At least one bystander was said to have been slightly hurt, but no one was killed other than the suicide bomber himself. Mr Torlot was protected by the armour plating on his car.
The incident will renew fears that Yemen, a desperately poor nation in the middle of one of the world’s richest regions, could become a failed state used as a permanent base of operations for al-Qaeda and other terrorist groups.
Embassy officials say the attack on Mr Torlot took place at 7.55am on Monday. As a high-profile terrorist target, Mr Torlot has a police escort as well as his own security detail, even when travelling to work from his home in the south of Sana’a.
His convoy was driving through a poor neighbourhood near Berlin Park to the east of Sana’a’s picturesque Old City, less than half a mile from the embassy, when the bomber struck.
Witnesses said the young man was seen to be dropped off by a black car with tinted windows five minutes beforehand. But they said he was too slow to react to the vehicles, missing Mr Torlot’s car.
Another witness, Mohamed Alian, told reporters he only succeeding in damaging the escort vehicle.
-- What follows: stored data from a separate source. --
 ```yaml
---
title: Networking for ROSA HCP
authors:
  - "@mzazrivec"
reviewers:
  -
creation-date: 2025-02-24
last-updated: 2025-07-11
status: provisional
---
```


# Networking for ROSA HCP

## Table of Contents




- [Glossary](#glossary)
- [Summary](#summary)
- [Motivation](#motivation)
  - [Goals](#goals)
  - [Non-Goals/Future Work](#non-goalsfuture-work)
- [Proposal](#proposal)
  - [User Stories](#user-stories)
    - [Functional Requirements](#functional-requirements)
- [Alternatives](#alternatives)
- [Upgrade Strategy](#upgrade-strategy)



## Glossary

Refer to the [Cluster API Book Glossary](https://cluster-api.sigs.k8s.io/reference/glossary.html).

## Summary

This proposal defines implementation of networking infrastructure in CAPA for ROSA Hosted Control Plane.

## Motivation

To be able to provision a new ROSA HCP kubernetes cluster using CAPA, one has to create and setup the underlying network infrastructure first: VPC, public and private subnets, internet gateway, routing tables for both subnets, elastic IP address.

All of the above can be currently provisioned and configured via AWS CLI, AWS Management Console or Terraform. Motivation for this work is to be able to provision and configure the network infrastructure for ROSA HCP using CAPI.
Embassy officials denied reports that two escort policemen had been injured.
The body of the bomber, who was dressed either in school uniform, according to witnesses, or sports gear according to the interior ministry, was scattered widely by the force of the explosions, with some parts found on nearby rooftops.
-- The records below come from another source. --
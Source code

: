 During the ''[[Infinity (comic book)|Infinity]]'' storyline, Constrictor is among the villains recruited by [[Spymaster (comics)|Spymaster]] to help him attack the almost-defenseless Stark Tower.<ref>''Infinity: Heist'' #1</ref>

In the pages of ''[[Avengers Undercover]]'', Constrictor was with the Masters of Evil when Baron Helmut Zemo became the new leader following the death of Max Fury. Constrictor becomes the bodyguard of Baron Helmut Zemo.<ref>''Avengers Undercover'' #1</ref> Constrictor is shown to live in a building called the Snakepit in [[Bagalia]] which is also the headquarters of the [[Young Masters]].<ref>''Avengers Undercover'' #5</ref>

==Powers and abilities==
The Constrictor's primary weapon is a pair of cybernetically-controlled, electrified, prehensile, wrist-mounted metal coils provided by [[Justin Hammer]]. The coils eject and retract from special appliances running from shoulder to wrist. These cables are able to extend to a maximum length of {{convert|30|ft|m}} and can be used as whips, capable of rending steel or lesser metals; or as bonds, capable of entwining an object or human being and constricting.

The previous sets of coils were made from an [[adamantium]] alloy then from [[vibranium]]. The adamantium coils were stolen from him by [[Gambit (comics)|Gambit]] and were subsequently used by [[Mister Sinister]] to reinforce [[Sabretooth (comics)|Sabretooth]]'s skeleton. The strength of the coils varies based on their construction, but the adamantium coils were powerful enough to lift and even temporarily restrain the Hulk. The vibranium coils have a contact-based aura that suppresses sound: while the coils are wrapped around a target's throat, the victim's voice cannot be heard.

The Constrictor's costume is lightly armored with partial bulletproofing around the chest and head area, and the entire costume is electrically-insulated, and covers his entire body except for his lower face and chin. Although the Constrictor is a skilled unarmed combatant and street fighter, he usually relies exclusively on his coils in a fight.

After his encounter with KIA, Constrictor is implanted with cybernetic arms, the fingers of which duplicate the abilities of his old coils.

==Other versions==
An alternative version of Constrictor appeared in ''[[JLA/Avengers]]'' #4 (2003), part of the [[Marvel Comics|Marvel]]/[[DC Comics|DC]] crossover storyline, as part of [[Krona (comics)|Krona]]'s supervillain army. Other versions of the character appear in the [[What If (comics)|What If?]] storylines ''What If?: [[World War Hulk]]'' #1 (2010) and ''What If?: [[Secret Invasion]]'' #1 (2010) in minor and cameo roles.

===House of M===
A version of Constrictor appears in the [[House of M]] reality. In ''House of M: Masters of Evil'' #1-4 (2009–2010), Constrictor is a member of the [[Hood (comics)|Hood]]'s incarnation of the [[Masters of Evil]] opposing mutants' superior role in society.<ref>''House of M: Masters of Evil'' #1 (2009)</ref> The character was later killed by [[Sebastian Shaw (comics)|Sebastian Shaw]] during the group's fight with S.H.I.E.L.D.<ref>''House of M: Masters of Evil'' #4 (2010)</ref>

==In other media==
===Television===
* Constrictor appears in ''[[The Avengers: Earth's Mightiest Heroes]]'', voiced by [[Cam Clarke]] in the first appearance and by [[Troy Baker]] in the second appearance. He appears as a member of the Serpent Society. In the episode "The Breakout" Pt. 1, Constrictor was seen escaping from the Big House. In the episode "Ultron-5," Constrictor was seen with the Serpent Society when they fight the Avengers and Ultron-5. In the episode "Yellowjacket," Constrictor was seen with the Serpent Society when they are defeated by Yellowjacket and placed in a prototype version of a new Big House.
The man’s foot was left lying in the gutter as police began a clear-up operation.
He was named by security officials locally as Othman Noaman, a Yemeni student from the southern town of Taiz, who was known to the authorities. He had been receiving training in Marib, a province to the east of Sana’a which has become a noted al-Qaeda heartland.
The official claimed that there had already been “dozens” of arrests in connection with the attack as police raided addresses across Sana’a for militants….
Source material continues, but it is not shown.